Я был у него однажды дома: хозяин послал меня с какой-то запиской к жене. Неряшливо полуодетая, красивая и грубо молодая, она распаривала мозоли, опустив маленькие крепкие ноги в таз. Лениво прочитав записку из моих рук, она сказала:

– От жлоб на мою голову!

Я подождал немного, но она больше ничего не добавила. Хозяин спросил у меня:

– Что она делала, когда ты пришел?

Я постеснялся сказать, что она мыла ноги.

– Читала, – ответил я.

– Что-нибудь передала мне?

– Привет, – ответил я. На большее у меня не хватило фантазии.

– Ты добрый мальчик, – сказал хозяин. И дал мне полтора миллиона на одно пирожное.

Прослужив у этого странного нэпмана год, я осенью, заполняя институтскую анкету, назвал себя рабочим. Меня вызвали в приемную комиссию.

– Подручный монтера, – громко, брезгливым голосом прочитал председатель комиссии. Он посмотрел на меня со сладострастием. – Это ты и есть подручный монтера?

– Я, – прошептал я.

Тогда задаю наводящий вопрос: что такое курцшлюсс?

Я молчал. Мастер, с которым я работал, называл короткое замыкание – коротким замыканием. Мастер не употреблял слова «курцшлюсс». Но он был хороший мастер.

Товарищи члены комиссии, – сказал председатель, – картина, по-моему, ясная: перед нами очередная липа. Есть предложение – вернуть хлопцу документы.

И мне снова вернули их.

С тех пор, с юношеских лет, я ненавижу свои документы. Я живу с ощущением, что в моих документах всегда что-то не в порядке.

Чего-то в них всегда не хватает. И то, чего недостает, оказывается самым главным.

В ящиках моего письменного стола накопилось за долгие годы множество справок, удостоверений, пропусков и членских билетов. Если собрать все это воедино, запрограммировать и нанести на перфокарту, то будущая кибернетическая машина сочинила бы по этим данным не меня.

Я остался бы внутри машины, ослепленный ее бесчисленными импульсами.

Исторические события, да и просто факты, не окрашенные эмоциями, запоминаются не точно. Память чувства сильнее логической памяти.

В газетах – я это отчетливо помню – начала появляться фамилия Сталина. Мы не знали, кто это такой. Вот это чувство нашего недоумения я остро запомнил.

Не знали мы имени Сталина не потому, что были политически безграмотны. Просто этого имени не существовало рядом с Лениным. Рядом были совсем другие имена. Их было много.

Я бы даже сказал, что время было для нас безымянное.
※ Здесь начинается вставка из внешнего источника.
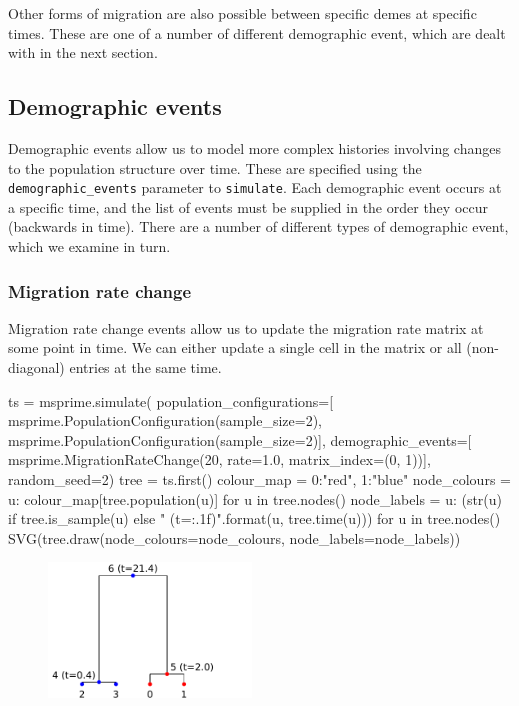 \documentclass[graybox]{svmult}
\newcommand{\includenbimage}[1]{\begin{center}\texttt{[image: \#1]}\end{center}}
\begin{document}
Other forms of migration are also possible between specific demes at
specific times. These are one of a number of different demographic
event, which are dealt with in the next section.

\subsection{Demographic events}\label{demographic-events}

Demographic events allow us to model more complex histories involving
changes to the population structure over time. These are specified using
the \texttt{demographic\_events} parameter to \texttt{simulate}. Each
demographic event occurs at a specific time, and the list of events must
be supplied in the order they occur (backwards in time). There are a
number of different types of demographic event, which we examine in
turn.

\subsubsection{Migration rate change}\label{migration-rate-change}

Migration rate change events allow us to update the migration rate
matrix at some point in time. We can either update a single cell in the
matrix or all (non-diagonal) entries at the same time.
\begin{pythoncode}
ts  = msprime.simulate(
    population_configurations=[
        msprime.PopulationConfiguration(sample_size=2),
        msprime.PopulationConfiguration(sample_size=2)],
    demographic_events=[
        msprime.MigrationRateChange(20, rate=1.0, matrix_index=(0, 1))],
    random_seed=2)
tree = ts.first()
colour_map = {0:"red", 1:"blue"}
node_colours = {u: colour_map[tree.population(u)] for u in tree.nodes()}
node_labels = {
    u: (str(u) if tree.is_sample(u) else "{} (t={:.1f})".format(u,
tree.time(u)))
    for u in tree.nodes()}
SVG(tree.draw(node_colours=node_colours, node_labels=node_labels))
\end{pythoncode}

\begin{figure}
  \begin{center}
    \includegraphics[width=0.48\textwidth]{images/simulations_34_0.pdf}
  \end{center}
\end{figure}
\end{document}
У времени была для нас одна фамилия – Советская власть.

И на наших же глазах у времени появился псевдоним – Сталин.

Может быть, потому, что я нигде не учился и никто не имел возможности с незрелых моих лет навязывать мне свою повелительную точку зрения на жизнь, быть может, именно поэтому у меня была свобода отбора и оценок. Мне никогда не приходилось сдавать на зачетах и экзаменах свои мысли об окружающей действительности, свое мировоззрение. А раз не приходилось сдавать, значит, эти мысли были мои, органически собственные. Я не ждал за них оценок по пятибалльной системе. Я имел право не понимать и ошибаться.